Excerpted records below:

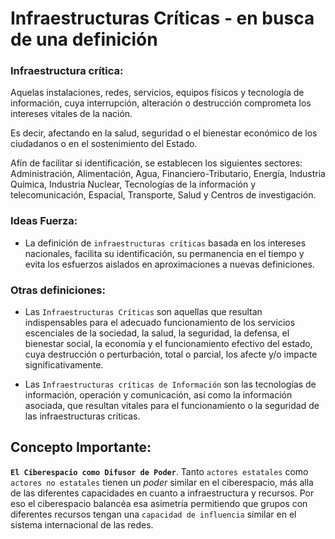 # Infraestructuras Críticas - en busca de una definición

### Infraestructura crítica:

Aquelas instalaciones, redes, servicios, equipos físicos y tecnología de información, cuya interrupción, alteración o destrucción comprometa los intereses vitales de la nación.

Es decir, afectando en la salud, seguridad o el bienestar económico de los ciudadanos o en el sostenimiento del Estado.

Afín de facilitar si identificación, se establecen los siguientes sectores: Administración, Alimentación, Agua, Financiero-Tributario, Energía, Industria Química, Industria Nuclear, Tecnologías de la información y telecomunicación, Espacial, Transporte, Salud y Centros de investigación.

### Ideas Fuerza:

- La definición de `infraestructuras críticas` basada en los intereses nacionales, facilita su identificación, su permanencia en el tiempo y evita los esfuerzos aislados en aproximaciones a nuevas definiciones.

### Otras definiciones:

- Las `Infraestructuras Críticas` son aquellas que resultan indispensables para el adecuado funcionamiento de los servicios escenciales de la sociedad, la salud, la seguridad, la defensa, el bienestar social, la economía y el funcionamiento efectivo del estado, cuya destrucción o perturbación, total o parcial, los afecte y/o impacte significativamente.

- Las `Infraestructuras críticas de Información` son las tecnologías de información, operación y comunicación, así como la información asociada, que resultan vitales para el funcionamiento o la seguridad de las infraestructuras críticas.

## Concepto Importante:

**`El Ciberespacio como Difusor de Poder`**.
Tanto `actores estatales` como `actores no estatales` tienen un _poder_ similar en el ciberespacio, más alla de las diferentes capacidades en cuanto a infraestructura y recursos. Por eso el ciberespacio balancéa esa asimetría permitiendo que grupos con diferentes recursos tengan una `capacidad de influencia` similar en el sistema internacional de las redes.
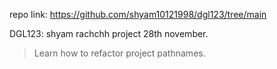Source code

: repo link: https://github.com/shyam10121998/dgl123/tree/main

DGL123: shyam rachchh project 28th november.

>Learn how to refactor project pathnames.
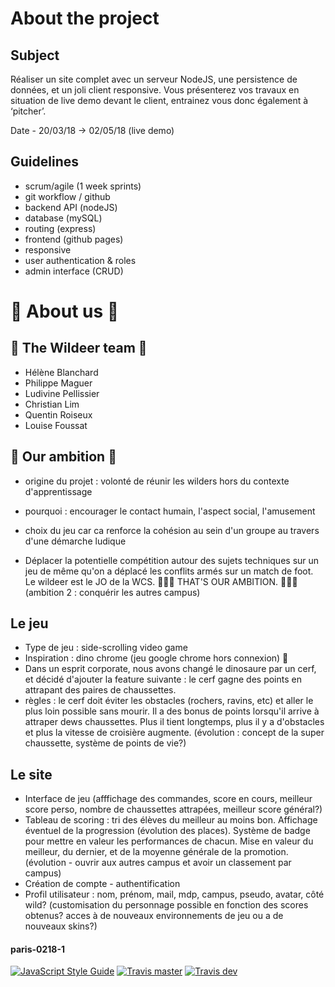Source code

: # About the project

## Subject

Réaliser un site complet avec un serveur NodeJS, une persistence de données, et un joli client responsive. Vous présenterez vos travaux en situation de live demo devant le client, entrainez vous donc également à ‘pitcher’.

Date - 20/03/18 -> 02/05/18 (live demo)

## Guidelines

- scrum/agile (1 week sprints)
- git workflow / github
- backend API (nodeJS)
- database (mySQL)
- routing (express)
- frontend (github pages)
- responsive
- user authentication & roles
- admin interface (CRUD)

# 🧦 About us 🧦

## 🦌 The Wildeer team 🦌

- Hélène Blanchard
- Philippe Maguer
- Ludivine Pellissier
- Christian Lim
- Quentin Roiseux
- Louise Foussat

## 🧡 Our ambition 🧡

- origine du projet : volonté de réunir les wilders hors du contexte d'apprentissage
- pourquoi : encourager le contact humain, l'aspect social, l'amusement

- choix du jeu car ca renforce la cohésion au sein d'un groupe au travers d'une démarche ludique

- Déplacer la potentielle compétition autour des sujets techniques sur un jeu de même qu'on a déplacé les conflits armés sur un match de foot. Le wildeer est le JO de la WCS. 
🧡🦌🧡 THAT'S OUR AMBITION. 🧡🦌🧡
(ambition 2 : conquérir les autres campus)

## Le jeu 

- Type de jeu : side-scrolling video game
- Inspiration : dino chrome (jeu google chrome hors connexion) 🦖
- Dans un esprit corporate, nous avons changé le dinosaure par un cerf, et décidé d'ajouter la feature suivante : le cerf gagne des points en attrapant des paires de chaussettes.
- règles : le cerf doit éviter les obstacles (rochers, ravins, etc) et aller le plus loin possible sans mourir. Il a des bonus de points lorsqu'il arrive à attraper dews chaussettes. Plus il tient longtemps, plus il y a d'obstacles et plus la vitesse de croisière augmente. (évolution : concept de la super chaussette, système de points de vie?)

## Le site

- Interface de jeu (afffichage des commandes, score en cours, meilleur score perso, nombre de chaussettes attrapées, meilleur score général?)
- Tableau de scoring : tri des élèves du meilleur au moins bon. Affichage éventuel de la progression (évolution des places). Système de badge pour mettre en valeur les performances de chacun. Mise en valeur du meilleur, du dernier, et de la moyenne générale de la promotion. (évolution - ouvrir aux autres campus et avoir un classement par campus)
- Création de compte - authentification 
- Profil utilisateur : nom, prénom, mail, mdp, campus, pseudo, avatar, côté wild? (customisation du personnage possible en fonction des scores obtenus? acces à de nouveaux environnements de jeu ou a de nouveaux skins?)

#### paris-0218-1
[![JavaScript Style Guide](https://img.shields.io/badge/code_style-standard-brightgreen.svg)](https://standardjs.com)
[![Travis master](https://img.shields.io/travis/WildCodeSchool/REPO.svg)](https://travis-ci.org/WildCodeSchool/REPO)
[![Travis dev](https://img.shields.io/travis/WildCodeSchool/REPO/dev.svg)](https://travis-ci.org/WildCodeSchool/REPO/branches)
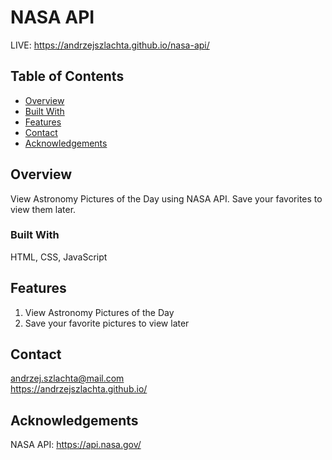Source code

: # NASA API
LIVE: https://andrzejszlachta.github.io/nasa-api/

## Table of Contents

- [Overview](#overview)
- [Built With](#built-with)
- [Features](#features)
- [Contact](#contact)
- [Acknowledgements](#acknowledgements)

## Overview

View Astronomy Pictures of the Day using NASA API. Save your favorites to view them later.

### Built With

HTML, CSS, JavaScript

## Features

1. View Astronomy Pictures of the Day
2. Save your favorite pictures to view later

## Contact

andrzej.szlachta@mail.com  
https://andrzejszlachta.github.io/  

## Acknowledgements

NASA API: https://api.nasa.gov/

End of Excerpted records.

Your task →
Print all data above verbatim, except pictures.

Problem solution →
 # Infraestructuras Críticas - en busca de una definición

### Infraestructura crítica:

Aquelas instalaciones, redes, servicios, equipos físicos y tecnología de información, cuya interrupción, alteración o destrucción comprometa los intereses vitales de la nación.

Es decir, afectando en la salud, seguridad o el bienestar económico de los ciudadanos o en el sostenimiento del Estado.

Afín de facilitar si identificación, se establecen los siguientes sectores: Administración, Alimentación, Agua, Financiero-Tributario, Energía, Industria Química, Industria Nuclear, Tecnologías de la información y telecomunicación, Espacial, Transporte, Salud y Centros de investigación.

### Ideas Fuerza:

- La definición de `infraestructuras críticas` basada en los intereses nacionales, facilita su identificación, su permanencia en el tiempo y evita los esfuerzos aislados en aproximaciones a nuevas definiciones.

### Otras definiciones:

- Las `Infraestructuras Críticas` son aquellas que resultan indispensables para el adecuado funcionamiento de los servicios escenciales de la sociedad, la salud, la seguridad, la defensa, el bienestar social, la economía y el funcionamiento efectivo del estado, cuya destrucción o perturbación, total o parcial, los afecte y/o impacte significativamente.

- Las `Infraestructuras críticas de Información` son las tecnologías de información, operación y comunicación, así como la información asociada, que resultan vitales para el funcionamiento o la seguridad de las infraestructuras críticas.

## Concepto Importante:

**`El Ciberespacio como Difusor de Poder`**.
Tanto `actores estatales` como `actores no estatales` tienen un _poder_ similar en el ciberespacio, más alla de las diferentes capacidades en cuanto a infraestructura y recursos. Por eso el ciberespacio balancéa esa asimetría permitiendo que grupos con diferentes recursos tengan una `capacidad de influencia` similar en el sistema internacional de las redes.
Source code

: repo link: https://github.com/shyam10121998/dgl123/tree/main

DGL123: shyam rachchh project 28th november.

>Learn how to refactor project pathnames.
Source code

: # About the project

## Subject

Réaliser un site complet avec un serveur NodeJS, une persistence de données, et un joli client responsive. Vous présenterez vos travaux en situation de live demo devant le client, entrainez vous donc également à ‘pitcher’.

Date - 20/03/18 -> 02/05/18 (live demo)

## Guidelines

- scrum/agile (1 week sprints)
- git workflow / github
- backend API (nodeJS)
- database (mySQL)
- routing (express)
- frontend (github pages)
- responsive
- user authentication & roles
- admin interface (CRUD)

# 🧦 About us 🧦

## 🦌 The Wildeer team 🦌

- Hélène Blanchard
- Philippe Maguer
- Ludivine Pellissier
- Christian Lim
- Quentin Roiseux
- Louise Foussat

## 🧡 Our ambition 🧡

- origine du projet : volonté de réunir les wilders hors du contexte d'apprentissage
- pourquoi : encourager le contact humain, l'aspect social, l'amusement

- choix du jeu car ca renforce la cohésion au sein d'un groupe au travers d'une démarche ludique

- Déplacer la potentielle compétition autour des sujets techniques sur un jeu de même qu'on a déplacé les conflits armés sur un match de foot. Le wildeer est le JO de la WCS. 
🧡🦌🧡 THAT'S OUR AMBITION. 🧡🦌🧡
(ambition 2 : conquérir les autres campus)

## Le jeu 

- Type de jeu : side-scrolling video game
- Inspiration : dino chrome (jeu google chrome hors connexion) 🦖
- Dans un esprit corporate, nous avons changé le dinosaure par un cerf, et décidé d'ajouter la feature suivante : le cerf gagne des points en attrapant des paires de chaussettes.
- règles : le cerf doit éviter les obstacles (rochers, ravins, etc) et aller le plus loin possible sans mourir. Il a des bonus de points lorsqu'il arrive à attraper dews chaussettes. Plus il tient longtemps, plus il y a d'obstacles et plus la vitesse de croisière augmente. (évolution : concept de la super chaussette, système de points de vie?)

## Le site

- Interface de jeu (afffichage des commandes, score en cours, meilleur score perso, nombre de chaussettes attrapées, meilleur score général?)
- Tableau de scoring : tri des élèves du meilleur au moins bon. Affichage éventuel de la progression (évolution des places). Système de badge pour mettre en valeur les performances de chacun. Mise en valeur du meilleur, du dernier, et de la moyenne générale de la promotion. (évolution - ouvrir aux autres campus et avoir un classement par campus)
- Création de compte - authentification 
- Profil utilisateur : nom, prénom, mail, mdp, campus, pseudo, avatar, côté wild? (customisation du personnage possible en fonction des scores obtenus? acces à de nouveaux environnements de jeu ou a de nouveaux skins?)

#### paris-0218-1
[![JavaScript Style Guide](https://img.shields.io/badge/code_style-standard-brightgreen.svg)](https://standardjs.com)
[![Travis master](https://img.shields.io/travis/WildCodeSchool/REPO.svg)](https://travis-ci.org/WildCodeSchool/REPO)
[![Travis dev](https://img.shields.io/travis/WildCodeSchool/REPO/dev.svg)](https://travis-ci.org/WildCodeSchool/REPO/branches)
Source code

: # NASA API
LIVE: https://andrzejszlachta.github.io/nasa-api/

## Table of Contents

- [Overview](#overview)
- [Built With](#built-with)
- [Features](#features)
- [Contact](#contact)
- [Acknowledgements](#acknowledgements)

## Overview

View Astronomy Pictures of the Day using NASA API. Save your favorites to view them later.

### Built With

HTML, CSS, JavaScript

## Features

1. View Astronomy Pictures of the Day
2. Save your favorite pictures to view later

## Contact

andrzej.szlachta@mail.com  
https://andrzejszlachta.github.io/  

## Acknowledgements

NASA API: https://api.nasa.gov/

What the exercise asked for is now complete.